Lets take a look a chart of the S&P:
I drew a couple lines here that represent key resistance levels. As you can see above, we closed a1041 which is right on the line of a key support level. We currently sit a bit below that on the futes.
Essentially the market is looking over the edge of a cliff here folks. Tomorrow will be extremely important day because if we close firmly below 1040 then the chances are high that we will test the next level of support which is around 875ish on the S&P.
If we get down to 875 it darn well better hold because there is basically nothing but hot air in between there and the low of 666 on the S&P that was set back in March of 2009.
I think the technicals will have a lot to do with where we head from here in the short term. We could quite possibly see a bounce tomorrow if this level holds. If we bread it things could get rather ugly. I expect quite a tussle between the bears and the bulls here at S&P 1040.
European Debt Crisis
Alrighty, let's talk a little about what caused the equity dump today.
The ECB's debt roll over failure was the key trigger today:
"The ECB failed to auction the €55bn in fixed term deposits it had planned to, and what it did auction (€31.86bn) was at a much-higher rate (0.54 per cent) than what it offered at the start of its Securities Markets Programme (SMP). The market seems to be holding tight to liquidity.
As Barclays Capital’s Cagdas Aksu pointed out before the results of the FTD:
Also ahead of the 3m LTRO on Wednesday, the ECB will conduct two operations today. First, there will be the normal weekly MRO: amounts have increased there to stand at EUR152bn, and some of that might be rolled over into the 3m LTRO tomorrow, maybe up to EUR50bn. Effectively, the less the roll today in the weekly MRO, the higher the chance that we might get a higher roll in general in the 3m LTRO tomorrow."
Translation: No one wants to buy the ECB's worthless debt. Well some did, but they demanded a higher interest rates on the $31 billion that was bought. Banks are focusing on liquidity. In other words, the European debt markets have basically hit the wall. More on this in "The Bottom Line" segment below.
Essentially, the is game over for Europe if they can't roll over their debt. You will see an immediate panic in the stock market if this issue isn't resolved. Looking back at recent history, we all know that the world's central bankers somehow find a way to "hide the Ponzi" so lets see if the ECB finds a creative way out of this with a little help from a few friends.
The ECB debt sales over the next couple of days are critical and that is an understatement. keep a close eye on them.
The bottom line here folks is the game is about up without printing money which Bernanke has said in the past that he will never do....Yeah..OK..We'll just see about that.
People tend to panic when the doo doo hits the fan, and I wouldn't expect anything different from a group of central bankers who are rapidly beginning to look like a group of "deer in the headlights".
The "moment of truth" in the markets is right around the corner folks.
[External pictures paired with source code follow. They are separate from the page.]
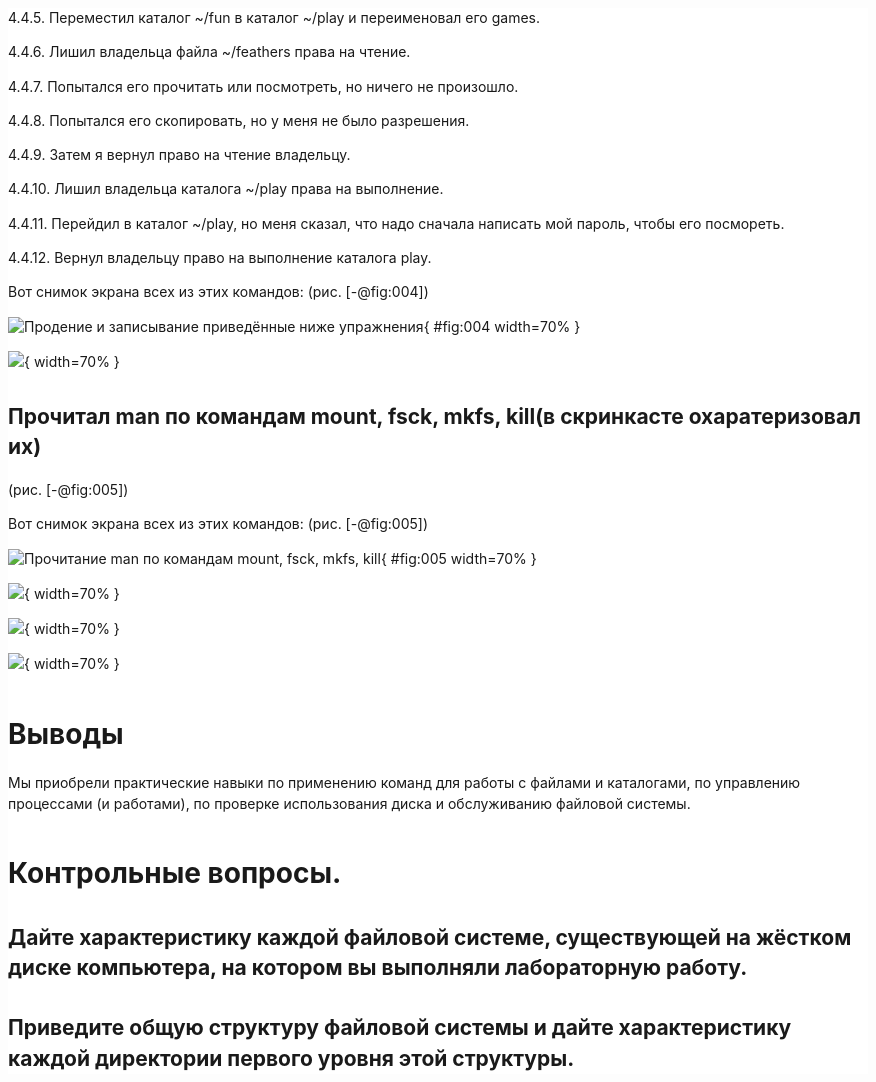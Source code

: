 4.4.5. Переместил каталог ~/fun в каталог ~/play и переименовал его games.

4.4.6. Лишил владельца файла ~/feathers права на чтение.

4.4.7. Попытался его прочитать или посмотреть, но ничего не произошло. 

4.4.8. Попытался его скопировать, но у меня не было разрешения.

4.4.9. Затем я вернул право на чтение владельцу.

4.4.10. Лишил владельца каталога ~/play права на выполнение.

4.4.11. Перейдил в каталог ~/play, но меня сказал, что надо сначала написать мой пароль, чтобы его посмореть. 

4.4.12. Вернул владельцу право на выполнение каталога play.
 
Вот снимок экрана всех из этих командов: (рис. [-@fig:004])

 ![Продение и записывание приведённые ниже упражнения ](image/05.png){ #fig:004 width=70% } 
 
 ![](image/06.png){ width=70% } 
 
## Прочитал man по командам mount, fsck, mkfs, kill(в скринкасте охаратеризовал их) 
(рис. [-@fig:005])
 
 Вот снимок экрана всех из этих командов: (рис. [-@fig:005])
 
 ![Прочитание man по командам mount, fsck, mkfs, kill](image/07.png){ #fig:005 width=70% } 
 
 ![](image/08.png){ width=70% } 
 
 ![](image/09.png){ width=70% } 
 
 ![](image/10.png){ width=70% } 
 
# Выводы 

Мы приобрели практические навыки по применению команд для работы с файлами и каталогами, по управлению процессами (и работами), по проверке использования диска и обслуживанию файловой системы.

# Контрольные вопросы.

## **Дайте характеристику каждой файловой системе, существующей на жёстком диске компьютера, на котором вы выполняли лабораторную работу.**

## **Приведите общую структуру файловой системы и дайте характеристику каждой директории первого уровня этой структуры.**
Get ready.
Consumer Confidence Collpases
We also got this bit of lovely news today:
"The Conference Board Consumer Confidence Index® Drops Sharply
PROVIDED BY PR Newswire - 10:00 AM 06/29/2010
NEW YORK, June 29 /PRNewswire/ -- The Conference Board Consumer Confidence Index® which had been on the rise for three consecutive months, declined sharply in June. The Index now stands at 52.9 (1985=100), down from 62.7 in May. The Present Situation Index decreased to 25.5 from 29.8. The Expectations Index declined to 71.2 from 84.6 last month."
Ouch! This is a huge miss. Let me add that I don't put a lot of stock into this number because it's just a psychological indicator based on a phone call to consumers. What it does tell you though is people are not feeling good about where things are heading.
The Bottom Line
The trading the rest of the week should be very interesting to say the least. The economy is essentially rotting and the stench is finally being smelt by Wall St.
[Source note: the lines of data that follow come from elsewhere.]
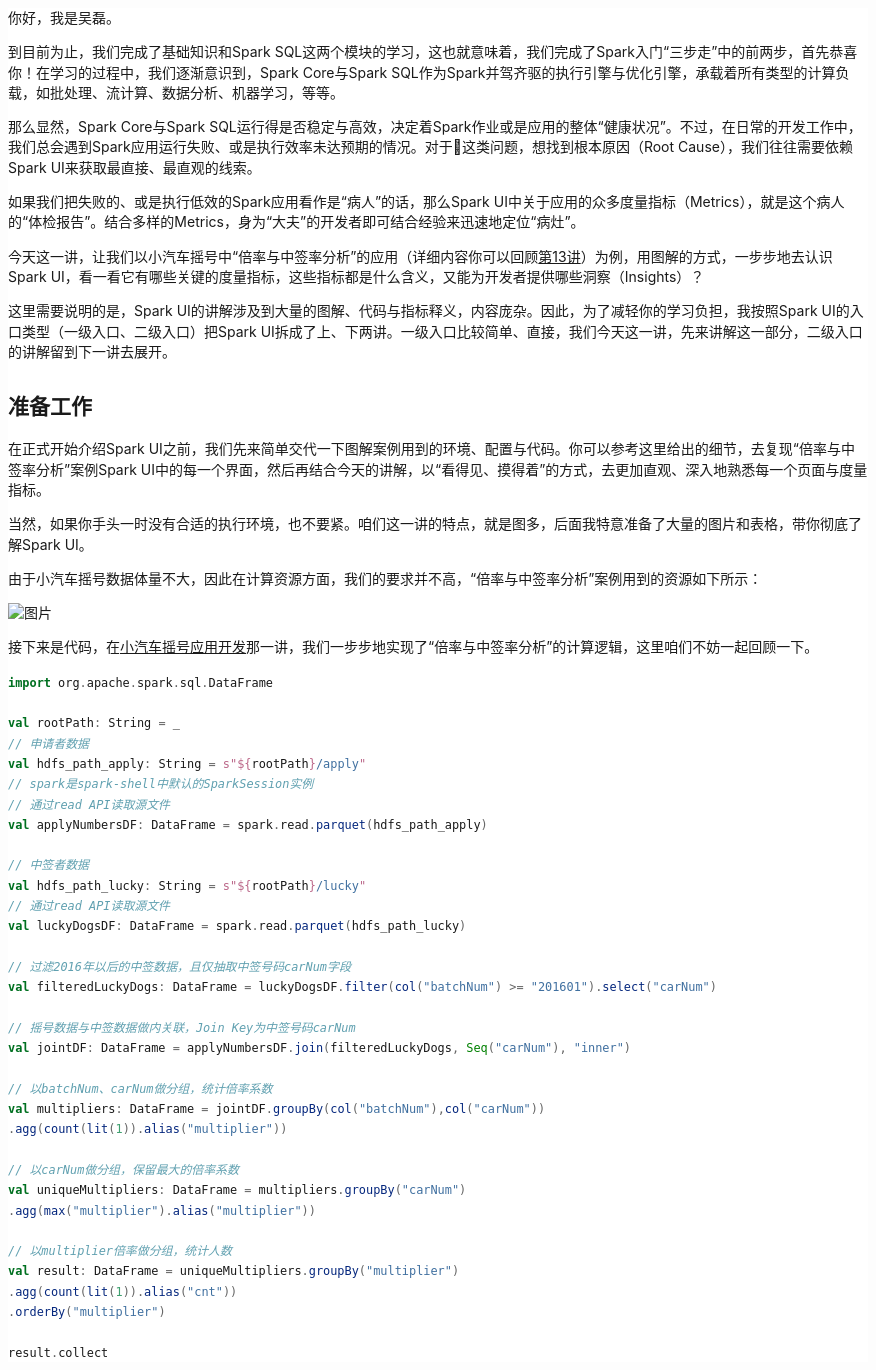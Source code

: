 你好，我是吴磊。

到目前为止，我们完成了基础知识和Spark SQL这两个模块的学习，这也就意味着，我们完成了Spark入门“三步走”中的前两步，首先恭喜你！在学习的过程中，我们逐渐意识到，Spark Core与Spark SQL作为Spark并驾齐驱的执行引擎与优化引擎，承载着所有类型的计算负载，如批处理、流计算、数据分析、机器学习，等等。

那么显然，Spark Core与Spark SQL运行得是否稳定与高效，决定着Spark作业或是应用的整体“健康状况”。不过，在日常的开发工作中，我们总会遇到Spark应用运行失败、或是执行效率未达预期的情况。对于这类问题，想找到根本原因（Root Cause），我们往往需要依赖Spark UI来获取最直接、最直观的线索。

如果我们把失败的、或是执行低效的Spark应用看作是“病人”的话，那么Spark UI中关于应用的众多度量指标（Metrics），就是这个病人的“体检报告”。结合多样的Metrics，身为“大夫”的开发者即可结合经验来迅速地定位“病灶”。

今天这一讲，让我们以小汽车摇号中“倍率与中签率分析”的应用（详细内容你可以回顾[第13讲](https://time.geekbang.org/column/article/374776)）为例，用图解的方式，一步步地去认识Spark UI，看一看它有哪些关键的度量指标，这些指标都是什么含义，又能为开发者提供哪些洞察（Insights）？

这里需要说明的是，Spark UI的讲解涉及到大量的图解、代码与指标释义，内容庞杂。因此，为了减轻你的学习负担，我按照Spark UI的入口类型（一级入口、二级入口）把Spark UI拆成了上、下两讲。一级入口比较简单、直接，我们今天这一讲，先来讲解这一部分，二级入口的讲解留到下一讲去展开。

## 准备工作

在正式开始介绍Spark UI之前，我们先来简单交代一下图解案例用到的环境、配置与代码。你可以参考这里给出的细节，去复现“倍率与中签率分析”案例Spark UI中的每一个界面，然后再结合今天的讲解，以“看得见、摸得着”的方式，去更加直观、深入地熟悉每一个页面与度量指标。

当然，如果你手头一时没有合适的执行环境，也不要紧。咱们这一讲的特点，就是图多，后面我特意准备了大量的图片和表格，带你彻底了解Spark UI。

由于小汽车摇号数据体量不大，因此在计算资源方面，我们的要求并不高，“倍率与中签率分析”案例用到的资源如下所示：

![图片](https://static001.geekbang.org/resource/image/0b/2b/0b3635aa7eb123b387c507f6caf4b22b.jpg?wh=1491x737 "硬件资源")

接下来是代码，在[小汽车摇号应用开发](https://time.geekbang.org/column/article/424550)那一讲，我们一步步地实现了“倍率与中签率分析”的计算逻辑，这里咱们不妨一起回顾一下。

```scala
import org.apache.spark.sql.DataFrame
 
val rootPath: String = _
// 申请者数据
val hdfs_path_apply: String = s"${rootPath}/apply"
// spark是spark-shell中默认的SparkSession实例
// 通过read API读取源文件
val applyNumbersDF: DataFrame = spark.read.parquet(hdfs_path_apply)
 
// 中签者数据
val hdfs_path_lucky: String = s"${rootPath}/lucky"
// 通过read API读取源文件
val luckyDogsDF: DataFrame = spark.read.parquet(hdfs_path_lucky)
 
// 过滤2016年以后的中签数据，且仅抽取中签号码carNum字段
val filteredLuckyDogs: DataFrame = luckyDogsDF.filter(col("batchNum") >= "201601").select("carNum")
 
// 摇号数据与中签数据做内关联，Join Key为中签号码carNum
val jointDF: DataFrame = applyNumbersDF.join(filteredLuckyDogs, Seq("carNum"), "inner")
 
// 以batchNum、carNum做分组，统计倍率系数
val multipliers: DataFrame = jointDF.groupBy(col("batchNum"),col("carNum"))
.agg(count(lit(1)).alias("multiplier"))
 
// 以carNum做分组，保留最大的倍率系数
val uniqueMultipliers: DataFrame = multipliers.groupBy("carNum")
.agg(max("multiplier").alias("multiplier"))
 
// 以multiplier倍率做分组，统计人数
val result: DataFrame = uniqueMultipliers.groupBy("multiplier")
.agg(count(lit(1)).alias("cnt"))
.orderBy("multiplier")
 
result.collect
```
I am extremely nervous about the situation in Europe. Their banks leveraged themselves higher than any of the banks in the world including the investment banks on Wall St.
This combined with the debt crisis is a recipe for disaster. The Euro cannot be printed and the banks do not appear to not have the liquidity to soak up the ECB's rotting debt. This is a HUGE problem and I don't see an answer unless they get some help.
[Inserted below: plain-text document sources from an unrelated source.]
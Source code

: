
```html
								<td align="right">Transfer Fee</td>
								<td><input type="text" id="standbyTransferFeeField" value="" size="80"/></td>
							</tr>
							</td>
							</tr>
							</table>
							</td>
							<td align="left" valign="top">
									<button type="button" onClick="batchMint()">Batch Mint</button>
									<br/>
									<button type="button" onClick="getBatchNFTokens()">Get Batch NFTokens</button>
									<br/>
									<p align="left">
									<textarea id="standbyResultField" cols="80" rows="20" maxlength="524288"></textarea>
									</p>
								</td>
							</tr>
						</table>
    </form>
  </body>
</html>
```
The problem here is simple: We have hit the wall when it comes to liquidity. There isn't enough money out there to support the insane amounts of debts that the governments of the world have run up. There is no answer to this problem other then to just let it collapse.
Deflation is coming and so is austerity. Be prepared because it's not going to be pretty or comfortable. Every one of us is going to feel it. Pensions and jobs are going to get slashed. Companies are going to go bankrupt.
As austerity sets in, global growth is then going to plummet and stocks are going to get flushed down the toilet as a result.
I will end with a little trading idea. Shorting treasuries is beginning to look very interesting. There is no way I will get in front of this move up in bonds given the problems out there but a great entry point is currently getting set up for TBT.
Some may not agree but I believe Treasuries are going to get called out as a result of insolvency issues with our debt. Short term I can see bonds continuing to rise. Longer term however there is no way rates will remain this low.
This may look and smell like Japan folks but this situation is different because we run the serious risk of going bankrupt which was not an issue that Japan had.
The bond market is not going to have the appetite for treasuries over the longer term at these rate levels unless we implement severe austerity plans.
I don't believe the political will is there to do this so our solvency will be a consistent risk that eventually will have to be priced into bonds.
Shorting treasuries is starting to look really juicy as a result.
Disclosure: Small holding of TBT that was held before the publication of this article.